Multiple-kernel ridge with scikit-learn API

This example demonstrates how to solve multiple kernel ridge regression, using scikit-learn API.

import numpy as np
import matplotlib.pyplot as plt

from himalaya.backend import set_backend
from himalaya.kernel_ridge import KernelRidgeCV
from himalaya.kernel_ridge import MultipleKernelRidgeCV
from himalaya.kernel_ridge import Kernelizer
from himalaya.kernel_ridge import ColumnKernelizer
from himalaya.utils import generate_multikernel_dataset

from sklearn.pipeline import make_pipeline
from sklearn import set_config
set_config(display='diagram')

In this example, we use the torch_cuda backend.

Torch can perform computations both on CPU and GPU. To use CPU, use the “torch” backend, to use GPU, use the “torch_cuda” backend.

backend = set_backend("torch_cuda", on_error="warn")
/home/runner/work/himalaya/himalaya/himalaya/backend/_utils.py:55: UserWarning: Setting backend to torch_cuda failed: PyTorch with CUDA is not available..Falling back to numpy backend.
  warnings.warn(f"Setting backend to {backend} failed: {str(error)}."

Generate a random dataset

  • X_train : array of shape (n_samples_train, n_features)

  • X_test : array of shape (n_samples_test, n_features)

  • Y_train : array of shape (n_samples_train, n_targets)

  • Y_test : array of shape (n_samples_test, n_targets)
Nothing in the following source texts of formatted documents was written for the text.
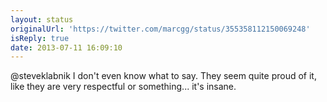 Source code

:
 ```yaml
---
layout: status
originalUrl: 'https://twitter.com/marcgg/status/355358112150069248'
isReply: true
date: 2013-07-11 16:09:10
---
```


@steveklabnik I don't even know what to say. They seem quite proud of it, like they are very respectful or something... it's insane.
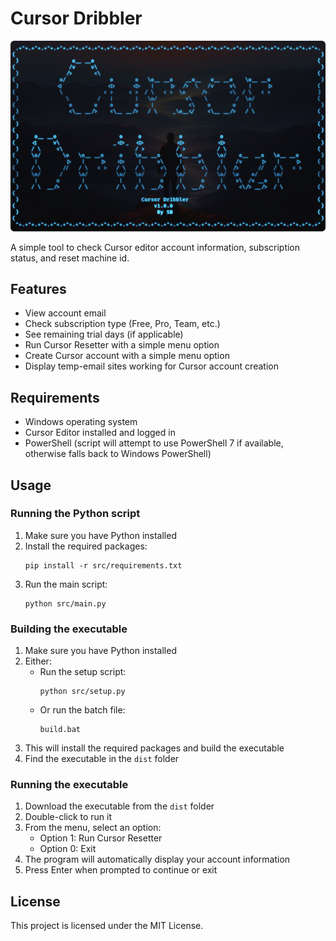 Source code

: # Cursor Dribbler

![Cursor Dribbler Splash](assets/splash.png)

A simple tool to check Cursor editor account information, subscription status, and reset machine id.

## Features

- View account email
- Check subscription type (Free, Pro, Team, etc.)
- See remaining trial days (if applicable)
- Run Cursor Resetter with a simple menu option
- Create Cursor account with a simple menu option
- Display temp-email sites working for Cursor account creation

## Requirements

- Windows operating system
- Cursor Editor installed and logged in
- PowerShell (script will attempt to use PowerShell 7 if available, otherwise falls back to Windows PowerShell)

## Usage

### Running the Python script

1. Make sure you have Python installed
2. Install the required packages:
   ```
   pip install -r src/requirements.txt
   ```
3. Run the main script:
   ```
   python src/main.py
   ```

### Building the executable

1. Make sure you have Python installed
2. Either:
   - Run the setup script:
     ```
     python src/setup.py
     ```
   - Or run the batch file:
     ```
     build.bat
     ```
3. This will install the required packages and build the executable
4. Find the executable in the `dist` folder

### Running the executable

1. Download the executable from the `dist` folder
2. Double-click to run it
3. From the menu, select an option:
   - Option 1: Run Cursor Resetter
   - Option 0: Exit
4. The program will automatically display your account information
5. Press Enter when prompted to continue or exit

## License

This project is licensed under the MIT License. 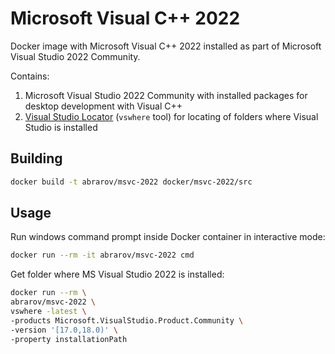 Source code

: # Microsoft Visual C++ 2022
 
Docker image with Microsoft Visual C++ 2022 installed as part of Microsoft Visual Studio 2022 Community. 

Contains:

1. Microsoft Visual Studio 2022 Community with installed packages for desktop development with Visual C++
1. [Visual Studio Locator](https://github.com/Microsoft/vswhere) (`vswhere` tool) for locating of folders where Visual Studio is installed

## Building

```bash
docker build -t abrarov/msvc-2022 docker/msvc-2022/src
```

## Usage

Run windows command prompt inside Docker container in interactive mode:

```bash
docker run --rm -it abrarov/msvc-2022 cmd
```

Get folder where MS Visual Studio 2022 is installed:

```bash
docker run --rm \
abrarov/msvc-2022 \
vswhere -latest \
-products Microsoft.VisualStudio.Product.Community \
-version '[17.0,18.0)' \
-property installationPath
```
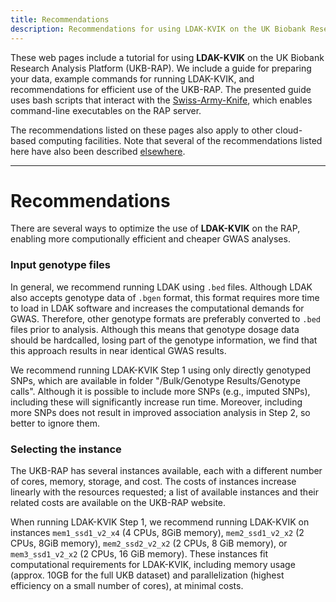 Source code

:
 ```yaml
---
title: Recommendations
description: Recommendations for using LDAK-KVIK on the UK Biobank Research Analysis Platform
---
```


These web pages include a tutorial for using **LDAK-KVIK** on the UK Biobank Research Analysis Platform (UKB-RAP). We include a guide for preparing your data, example commands for running LDAK-KVIK, and recommendations for efficient use of the UKB-RAP. The presented guide uses bash scripts that interact with the [Swiss-Army-Knife](https://dnanexus.gitbook.io/uk-biobank-rap/working-on-the-research-analysis-platform/accessing-data/accessing-bulk-data#analyzing-files-with-swiss-army-knife), which enables command-line executables on the RAP server.

The recommendations listed on these pages also apply to other cloud-based computing facilities. Note that several of the recommendations listed here have also been described [elsewhere](https://github.com/dnanexus/UKB_RAP/tree/main/GWAS).

---------------
# Recommendations

There are several ways to optimize the use of **LDAK-KVIK** on the RAP, enabling more computionally efficient and cheaper GWAS analyses.

### Input genotype files

In general, we recommend running LDAK using `.bed` files. Although LDAK also accepts genotype data of `.bgen` format, this format requires more time to load in LDAK software and increases the computational demands for GWAS. Therefore, other genotype formats are preferably converted to `.bed` files prior to analysis. Although this means that genotype dosage data should be hardcalled, losing part of the genotype information, we find that this approach results in near identical GWAS results.

We recommend running LDAK-KVIK Step 1 using only directly genotyped SNPs, which are available in folder "/Bulk/Genotype Results/Genotype calls". Although it is possible to include more SNPs (e.g., imputed SNPs), including these will significantly increase run time. Moreover, including more SNPs does not result in improved association analysis in Step 2, so better to ignore them.

### Selecting the instance

The UKB-RAP has several instances available, each with a different number of cores, memory, storage, and cost. The costs of instances increase linearly with the resources requested; a list of available instances and their related costs are available on the UKB-RAP website. 

When running LDAK-KVIK Step 1, we recommend running LDAK-KVIK on instances `mem1_ssd1_v2_x4` (4 CPUs, 8GiB memory), `mem2_ssd1_v2_x2` (2 CPUs, 8GiB memory), `mem2_ssd2_v2_x2` (2 CPUs, 8 GiB memory), or `mem3_ssd1_v2_x2` (2 CPUs, 16 GiB memory). These instances fit computational requirements for LDAK-KVIK, including memory usage (approx. 10GB for the full UKB dataset) and parallelization (highest efficiency on a small number of cores), at minimal costs.

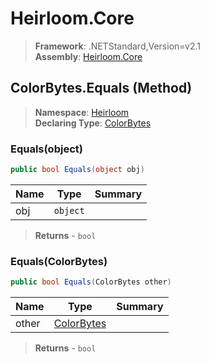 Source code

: # Heirloom.Core

> **Framework**: .NETStandard,Version=v2.1  
> **Assembly**: [Heirloom.Core][0]

## ColorBytes.Equals (Method)

> **Namespace**: [Heirloom][0]  
> **Declaring Type**: [ColorBytes][1]

### Equals(object)

```cs
public bool Equals(object obj)
```

| Name | Type     | Summary |
|------|----------|---------|
| obj  | `object` |         |

> **Returns** - `bool`

### Equals(ColorBytes)

```cs
public bool Equals(ColorBytes other)
```

| Name  | Type            | Summary |
|-------|-----------------|---------|
| other | [ColorBytes][1] |         |

> **Returns** - `bool`

[0]: ../../../Heirloom.Core.md
[1]: ../ColorBytes.md

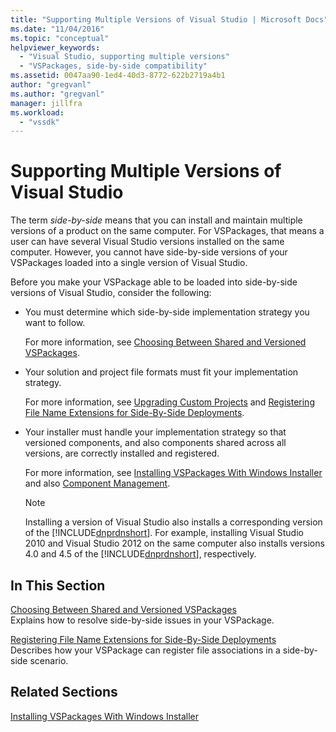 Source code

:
 ```yaml
---
title: "Supporting Multiple Versions of Visual Studio | Microsoft Docs"
ms.date: "11/04/2016"
ms.topic: "conceptual"
helpviewer_keywords: 
  - "Visual Studio, supporting multiple versions"
  - "VSPackages, side-by-side compatibility"
ms.assetid: 0047aa90-1ed4-40d3-8772-622b2719a4b1
author: "gregvanl"
ms.author: "gregvanl"
manager: jillfra
ms.workload: 
  - "vssdk"
---
```

# Supporting Multiple Versions of Visual Studio
The term *side-by-side* means that you can install and maintain multiple versions of a product on the same computer. For VSPackages, that means a user can have several Visual Studio versions installed on the same computer. However, you cannot have side-by-side versions of your VSPackages loaded into a single version of Visual Studio.  
  
 Before you make your VSPackage able to be loaded into side-by-side versions of Visual Studio, consider the following:  
  
- You must determine which side-by-side implementation strategy you want to follow.  
  
   For more information, see [Choosing Between Shared and Versioned VSPackages](../extensibility/choosing-between-shared-and-versioned-vspackages.md).  
  
- Your solution and project file formats must fit your implementation strategy.  
  
   For more information, see [Upgrading Custom Projects](../extensibility/internals/upgrading-projects.md#upgrading-custom-projects) and [Registering File Name Extensions for Side-By-Side Deployments](../extensibility/registering-file-name-extensions-for-side-by-side-deployments.md).  
  
- Your installer must handle your implementation strategy so that versioned components, and also components shared across all versions, are correctly installed and registered.  
  
   For more information, see [Installing VSPackages With Windows Installer](../extensibility/internals/installing-vspackages-with-windows-installer.md) and also [Component Management](../extensibility/internals/component-management.md).  
  
  > [!NOTE]
  >  Installing a version of Visual Studio also installs a corresponding version of the [!INCLUDE[dnprdnshort](../code-quality/includes/dnprdnshort_md.md)]. For example, installing Visual Studio 2010 and Visual Studio 2012 on the same computer also installs versions 4.0 and 4.5 of the [!INCLUDE[dnprdnshort](../code-quality/includes/dnprdnshort_md.md)], respectively.  
  
## In This Section  
 [Choosing Between Shared and Versioned VSPackages](../extensibility/choosing-between-shared-and-versioned-vspackages.md)  
 Explains how to resolve side-by-side issues in your VSPackage.  
  
 [Registering File Name Extensions for Side-By-Side Deployments](../extensibility/registering-file-name-extensions-for-side-by-side-deployments.md)  
 Describes how your VSPackage can register file associations in a side-by-side scenario.  
  
## Related Sections  
 [Installing VSPackages With Windows Installer](../extensibility/internals/installing-vspackages-with-windows-installer.md)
(X_train, X_test, Y_train, Y_test, kernel_weights,
 n_features_list) = generate_multikernel_dataset(n_kernels=3, n_targets=50,
                                                 n_samples_train=600,
                                                 n_samples_test=300,
                                                 random_state=42)

feature_names = [f"Feature space {ii}" for ii in range(len(n_features_list))]

We could precompute the kernels by hand on Xs_train, as done in plot_mkr_random_search.py. Instead, here we use the ColumnKernelizer to make a scikit-learn Pipeline.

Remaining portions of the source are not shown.